The downside here is that you'll need to maintain the room, including all the washers and dryers it contains. And because the appliances will get more use than traditional, in-unit ones would, they'll see more wear and tear. They also might require replacement more frequently.
What to consider
Ultimately, there's no hard and fast answer here. The decision to install an in-unit laundry facility (or a community laundry room) is a big one, and it depends largely on individual factors.
You'll want to take into account things like:
- Your budget: Can you afford the initial costs, as well as the upkeep and maintenance expenses?
- Your utility bill situation: Do you or your tenants pay the utility bills on the property?
- Bandwidth: Do you have the time and energy to handle the maintenance requests that could come with the washer and dryer? Does your property manager?
- Comparable properties: Do other properties and rental units in the area have laundry facilities?
Your future goals should also play a role. How long do you plan to hold the property? Is flipping or selling it in the cards? These can all influence whether adding in-unit laundry facilities is the right move for you.
The bottom line
Though in-unit laundry facilities can certainly offer some benefits for landlords and real estate investors, they aren't right for everyone. Before you opt to add one to your property, make sure you have a good handle on your budget, your bandwidth for upkeep and maintenance, and the state of comparable homes in the area.

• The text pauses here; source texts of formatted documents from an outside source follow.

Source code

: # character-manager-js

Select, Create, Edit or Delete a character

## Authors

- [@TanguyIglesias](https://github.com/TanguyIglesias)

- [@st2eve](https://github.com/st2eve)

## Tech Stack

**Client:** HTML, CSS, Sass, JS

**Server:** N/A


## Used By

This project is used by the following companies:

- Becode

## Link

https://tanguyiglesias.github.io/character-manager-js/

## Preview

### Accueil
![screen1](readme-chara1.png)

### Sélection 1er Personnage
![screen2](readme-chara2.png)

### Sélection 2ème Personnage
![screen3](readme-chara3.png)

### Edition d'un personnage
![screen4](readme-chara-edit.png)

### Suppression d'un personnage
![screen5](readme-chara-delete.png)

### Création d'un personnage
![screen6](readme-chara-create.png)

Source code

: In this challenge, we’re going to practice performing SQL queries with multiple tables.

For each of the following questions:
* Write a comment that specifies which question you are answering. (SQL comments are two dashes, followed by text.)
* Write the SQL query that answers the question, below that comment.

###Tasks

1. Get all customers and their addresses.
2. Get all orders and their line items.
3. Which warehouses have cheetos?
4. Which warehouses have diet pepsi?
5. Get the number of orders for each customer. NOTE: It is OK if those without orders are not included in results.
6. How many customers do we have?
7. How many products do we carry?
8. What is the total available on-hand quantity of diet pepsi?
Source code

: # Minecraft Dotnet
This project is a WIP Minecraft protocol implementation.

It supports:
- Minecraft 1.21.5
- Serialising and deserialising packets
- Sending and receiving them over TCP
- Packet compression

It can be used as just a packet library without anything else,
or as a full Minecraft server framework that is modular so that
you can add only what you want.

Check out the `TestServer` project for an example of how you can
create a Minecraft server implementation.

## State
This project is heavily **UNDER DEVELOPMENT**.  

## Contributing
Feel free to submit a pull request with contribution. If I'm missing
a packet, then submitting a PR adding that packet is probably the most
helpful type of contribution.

And unless you're flipping the property, don't feel like you need to make the decision immediately. There's always the opportunity to add an in-unit facility down the line, either between tenants or during your next renovation. If you're not sure it's the right move now, make it a point to reevaluate six months from now or when your tenant's lease is up. Your budget, as well as the market around you, could change significantly by then.